O chefe jogou com raiva o jornal sobre a mesa. Olhando para a mocinha,
disse:
— Merda! Ainda mais essa. Agora vamos ter de inventar uma história sobre aquele moleque desgraçado. Encarou seu Vito, que prontamente desviou os olhos em direção ao chão. O chefe gritou: — Ô velho. Você aí, está me ouvindo? Você vai escrever num bilhete que o moleque está bem. Vai escrever alguma coisa sobre o moleque agora! Seu Vito começou a compreender o que poderia estar acontecendo. De tanto o chefe não desgrudar os olhos daquela página dobrada do jornal (embora, de onde estava, só conseguisse ver que não era nenhuma manchete, foto, ou mesmo notícia sobre o sequestro, e sim uma página com vários anúncios pequenos, do tipo classificados), pensou que a resposta ao pedido de resgate, feito com as marcas de suas mãos no cimento, estava, de algum modo, naquele jornal.
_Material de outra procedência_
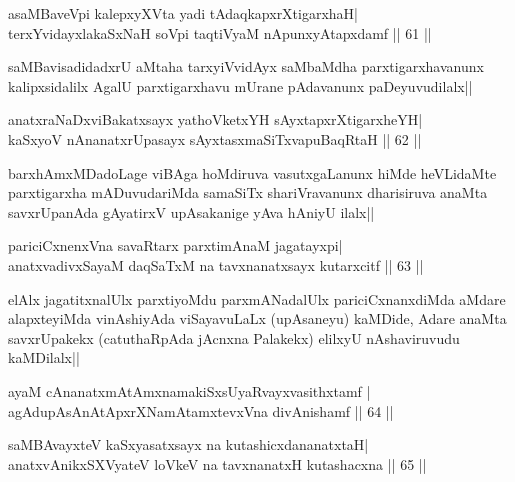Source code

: \begin{shl}
asaMBaveV\s pi kalepxyXVta yadi tAdaqkapxrXtigarxhaH| \\
terxYvidayxlakaSxNaH soV\s pi taqtiVyaM nA\s \s punxyAtapxdamf \hfill ||  61 || 
\end{shl}

\begin{artha} 
saMBavisadidadxrU aMtaha tarxyiVvidAyx saMbaMdha parxtigarxhavanunx 
kalipxsidalilx AgalU parxtigarxhavu mUrane pAdavanunx paDeyuvudilalx||
\end{artha}


\begin{shl}
anatxraNaDxviBakatxsayx yathoVketxYH sAyxtapxrXtigarxheYH| \\
kaSxyoV nAnanatxrUpasayx sAyxtasxmaSiTxvapuBaqRtaH \hfill||  62 || 
\end{shl}

\begin{artha} 
barxhAmxMDadoLage viBAga hoMdiruva vasutxgaLanunx hiMde heVLidaMte 
parxtigarxha mADuvudariMda samaSiTx shariVravanunx dharisiruva anaMta 
savxrUpanAda gAyatirxV upAsakanige yAva hAniyU ilalx||
\end{artha}


\begin{shl}
pariciCxnenxVna savaRtarx parxtimAnaM jagatayxpi| \\
anatxvadivxSayaM daqSaTxM na tavxnanatxsayx kutarxcitf \hfill||  63 || 
\end{shl}

\begin{artha} 
elAlx jagatitxnalUlx parxtiyoMdu parxmANadalUlx pariciCxnanxdiMda 
aMdare alapxteyiMda vinAshiyAda viSayavuLaLx (upAsaneyu) kaMDide, 
Adare anaMta savxrUpakekx (catuthaRpAda jAcnxna Palakekx) elilxyU 
nAshaviruvudu kaMDilalx||
\end{artha}


\begin{shl}
ayaM cAnanatxmAtAmxnamakiSxsUyaRvayxvasithxtamf | \\
agAdupAsAnAtApxrXNamAtamxtevxVna divAnishamf \hfill||  64 || 
\end{shl}

\begin{shl}
saMBAvayxteV kaSxyasatxsayx na kutashicxdananatxtaH| \\
anatxvAnikxSXVyateV loVkeV na tavxnanatxH kutashacxna \hfill||  65 || 
\end{shl}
Era, provavelmente, uma resposta negativa, porque exigia notícias de Renato, concluiu. A polícia, seguramente, acompanhava o caso, pensou seu Vito. Mas, se pediam notícias do neto, era porque ninguém sabia onde estava, nem mesmo a polícia. Então, perguntou a si mesmo: o que significava aquilo? Preocupou-se... O pior? O disparo que ouvira? Não, não podia ser... O chefe, com brutalidade, jogou em cima de seu Vito a caneta e um papel de embrulho. — Escreve aí, velho! Escreve que o moleque está bem. Que ele está aqui, com você. Seu Vito fez como se estivesse pensando no que escrever, tentando ganhar tempo, refletindo. A cabeça baixa, a caneta sobre o papel marrom engordurado de mortadela, apoiado sobre o joelho. Depois, disse, tentando transparecer a maior serenidade do mundo: — Se me permite, acho que eles não vão acreditar no que eu escrever. Eles querem é que o próprio menino escreva. — Velho vagabundo! Vai discutir comigo agora? — O chefe deu um safanão em seu Vito. — Escreve qualquer merda aí. Cão do inferno!
— Ei!; ei!, calma. Não precisa machucar ele — disse a mocinha. — O que é? De que lado você está? — O chefe encarou a garota. Depois; olhou sério para o comparsa: — E você? Está com peninha dele; também?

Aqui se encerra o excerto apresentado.